John had entered the bank as clerk when the president was
teller—almost twenty years ago—and had worked under him ever
since. Both men at first sight impressed one as of a type very
common in this bustling country of ours. Small, nervous men, with
light, drooping mustaches, and excitable ways, they both were. To
each of them the touch of silver, or the smell of dirty bills, or the
holding of a pen between the fingers was but the signal for a certain
set of reactions on the accuracy of which his claim to usefulness in
this world depended. Mere machines one might call them both, but
there was a vast difference between them nevertheless. For, while
John's nervousness was the nervousness of dissipated force, the
president's was that of concentrated alertness and precision and
celerity. John was a very poor machine, indeed, and as like as not to
go wrong and become tangled up in his own mechanism. Habinger,
on the other hand, was a very perfect one, and it was a saying in
the bank that he could foot a column with every wink of his eye. His
every pen-stroke, too, was an ultimatum, and stood on the books as
it was first written, without blot or erasure.
So John (who had no other standards to measure men by but
those of the ledger and the time-lock) had made an idol of the
president. In his worship he was not only sincere and fervent, but
entirely without jealousy; for whatever egotism he might have had
to start with must long ago have been knocked out of him by the
successions of selfish and ambitious clerks he had seen pass beyond
and above him; and, as Bill had so cruelly hinted, by his ten years of
unfruitful married life.
It was, then, a real pleasure for John, on days when business
was rushing, to have Habinger unceremoniously shove him aside at
the counter, and in fifteen minutes dispose of a long row of
customers whom the hapless teller had suffered to gather there.
At these times John would stand behind the president, and look
over his shoulder with wonder like a little child's on his face; and
when the work was finished, his "Thank you, sir; thank you!" was
uttered in a tone of glad gratitude quite unalloyed, even by the
consciousness of Bill's sneering whispers at his back, or by the sly
smile of the next depositor, as he handed over his bills and checks.
So, as I said, I wished greatly to be in the bank when the
president came; and with this purpose I lingered a moment over my
time at the check-file, pretending to be very much occupied.
John's eye this morning, however, was as sharp as Habinger's;
and, as the pointer of the clock above his head marked five minutes
past the half hour, he called out brusquely,
"Hi, Jimmy! Time you were gone; and a heavy clearing this
morning, too, so you want to be back early."
His manner was authoritative, and I rose hastily, and reluctantly
commenced sorting out my collections and memoranda. But just
then Habinger came in, and with a quick brush of my arm, I swept
my papers on the floor directly behind John.
I don't know whether John fathomed my design or not; but he
was down by me on the floor in an instant; and before I had
touched one of them, the papers were gathered up and stuffed into
my pocket-book.
"Now, off with you!" he cried, and gave me a shove, and then
turning, met the president's outstretched hand.

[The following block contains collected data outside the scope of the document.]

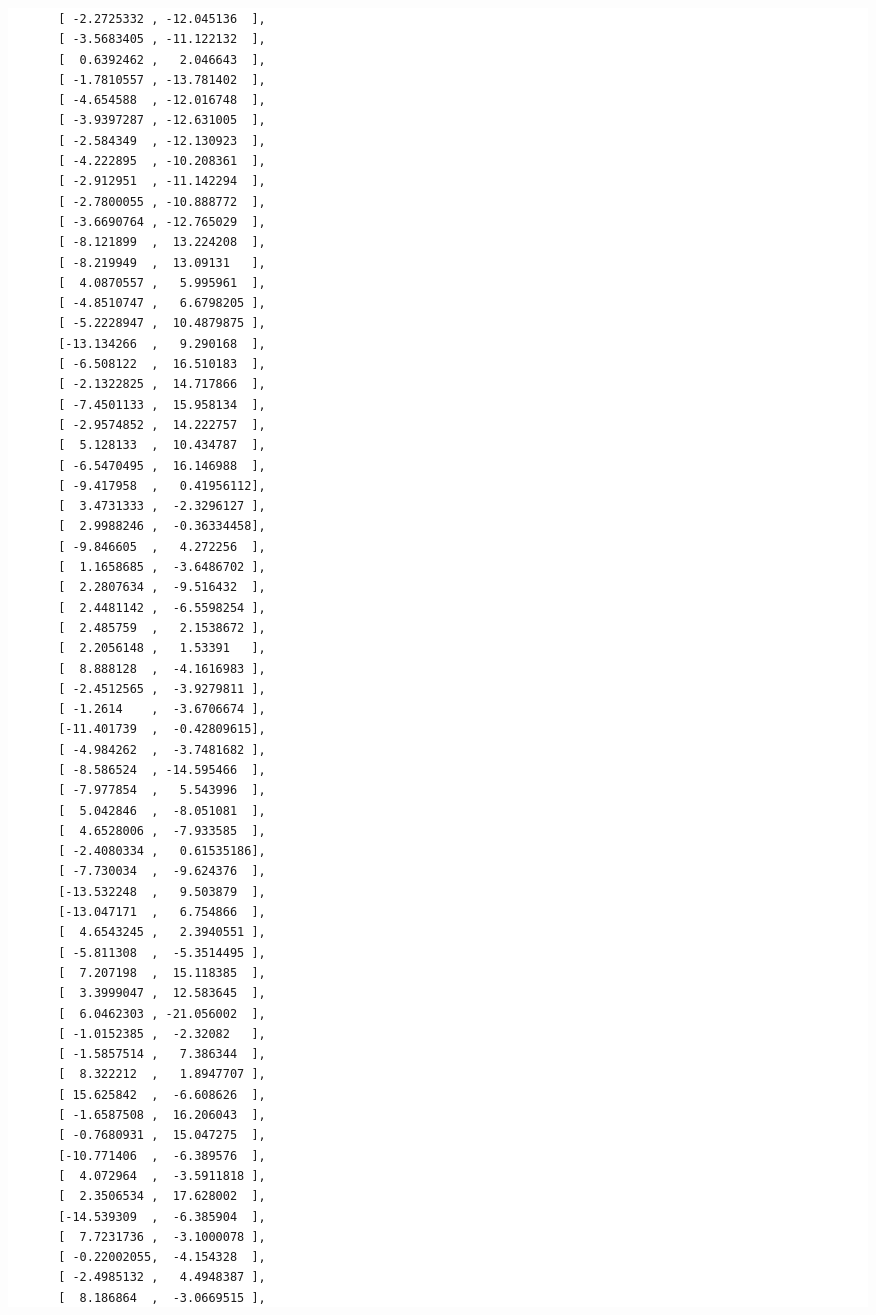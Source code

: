           [ -2.2725332 , -12.045136  ],
           [ -3.5683405 , -11.122132  ],
           [  0.6392462 ,   2.046643  ],
           [ -1.7810557 , -13.781402  ],
           [ -4.654588  , -12.016748  ],
           [ -3.9397287 , -12.631005  ],
           [ -2.584349  , -12.130923  ],
           [ -4.222895  , -10.208361  ],
           [ -2.912951  , -11.142294  ],
           [ -2.7800055 , -10.888772  ],
           [ -3.6690764 , -12.765029  ],
           [ -8.121899  ,  13.224208  ],
           [ -8.219949  ,  13.09131   ],
           [  4.0870557 ,   5.995961  ],
           [ -4.8510747 ,   6.6798205 ],
           [ -5.2228947 ,  10.4879875 ],
           [-13.134266  ,   9.290168  ],
           [ -6.508122  ,  16.510183  ],
           [ -2.1322825 ,  14.717866  ],
           [ -7.4501133 ,  15.958134  ],
           [ -2.9574852 ,  14.222757  ],
           [  5.128133  ,  10.434787  ],
           [ -6.5470495 ,  16.146988  ],
           [ -9.417958  ,   0.41956112],
           [  3.4731333 ,  -2.3296127 ],
           [  2.9988246 ,  -0.36334458],
           [ -9.846605  ,   4.272256  ],
           [  1.1658685 ,  -3.6486702 ],
           [  2.2807634 ,  -9.516432  ],
           [  2.4481142 ,  -6.5598254 ],
           [  2.485759  ,   2.1538672 ],
           [  2.2056148 ,   1.53391   ],
           [  8.888128  ,  -4.1616983 ],
           [ -2.4512565 ,  -3.9279811 ],
           [ -1.2614    ,  -3.6706674 ],
           [-11.401739  ,  -0.42809615],
           [ -4.984262  ,  -3.7481682 ],
           [ -8.586524  , -14.595466  ],
           [ -7.977854  ,   5.543996  ],
           [  5.042846  ,  -8.051081  ],
           [  4.6528006 ,  -7.933585  ],
           [ -2.4080334 ,   0.61535186],
           [ -7.730034  ,  -9.624376  ],
           [-13.532248  ,   9.503879  ],
           [-13.047171  ,   6.754866  ],
           [  4.6543245 ,   2.3940551 ],
           [ -5.811308  ,  -5.3514495 ],
           [  7.207198  ,  15.118385  ],
           [  3.3999047 ,  12.583645  ],
           [  6.0462303 , -21.056002  ],
           [ -1.0152385 ,  -2.32082   ],
           [ -1.5857514 ,   7.386344  ],
           [  8.322212  ,   1.8947707 ],
           [ 15.625842  ,  -6.608626  ],
           [ -1.6587508 ,  16.206043  ],
           [ -0.7680931 ,  15.047275  ],
           [-10.771406  ,  -6.389576  ],
           [  4.072964  ,  -3.5911818 ],
           [  2.3506534 ,  17.628002  ],
           [-14.539309  ,  -6.385904  ],
           [  7.7231736 ,  -3.1000078 ],
           [ -0.22002055,  -4.154328  ],
           [ -2.4985132 ,   4.4948387 ],
           [  8.186864  ,  -3.0669515 ],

Ted comfortably settled himself.—Page 447.


"Mr. Makeator," the latter began, and this was all I heard, for I
was heartily ashamed of my impertinence.
However, those two words and the glance I could not help
throwing back were enough. John's face was flushed again, but this
time with joy and pride; for never before had the president thus
publicly called him by his last name. Indeed, of all the shrewd things
Habinger ever said, I believe this was the shrewdest, and I would
have given Bill ten to one on that bet had I thought he would take it.
I made a mess of my work that morning I know—was fined two
dollars at the clearing for a wrong subtraction; forgot to call for a
couple of drafts I had left at Shan's—the liquor dealer—the day
before; mislaid a registered letter; and entered Boston remittances
in the New York book. My thoughts while out of the bank were on
John, and while in the bank my eyes were on no one else.
Indeed, there was a fascination in watching the little teller work.
He never made more mistakes, perhaps, in his life; but he detected
every one of them instantly. He had squeezed his sponges dry in two
hours, and, not thinking to have me moisten them again, simply wet
his fingers in his mouth, and thumbed his bills and scraped his silver
all unconscious of any inconvenience.
He was perpetually on the go, dabbling in everyone else's work,
but never losing his head. He ordered us around as if he were
president and directors all in one. Once, I recollect, when a ten-
dollar roll of quarters fell and split on the floor, he told Bill
peremptorily to pick them up, without so much as a "please," or
turning around to see if he were obeyed—which he was, and
promptly, too.
As for Bill, at first he simply sat dumfounded on his stool, and
watched John open-mouthed. But John found him out in a jiffy,
tossed him a handful of pass-books, which Bill took without a remark
and proceeded to balance forthwith.
John's conversation over the counter was of a line with his
actions.

John would stand behind the president.—Page 450.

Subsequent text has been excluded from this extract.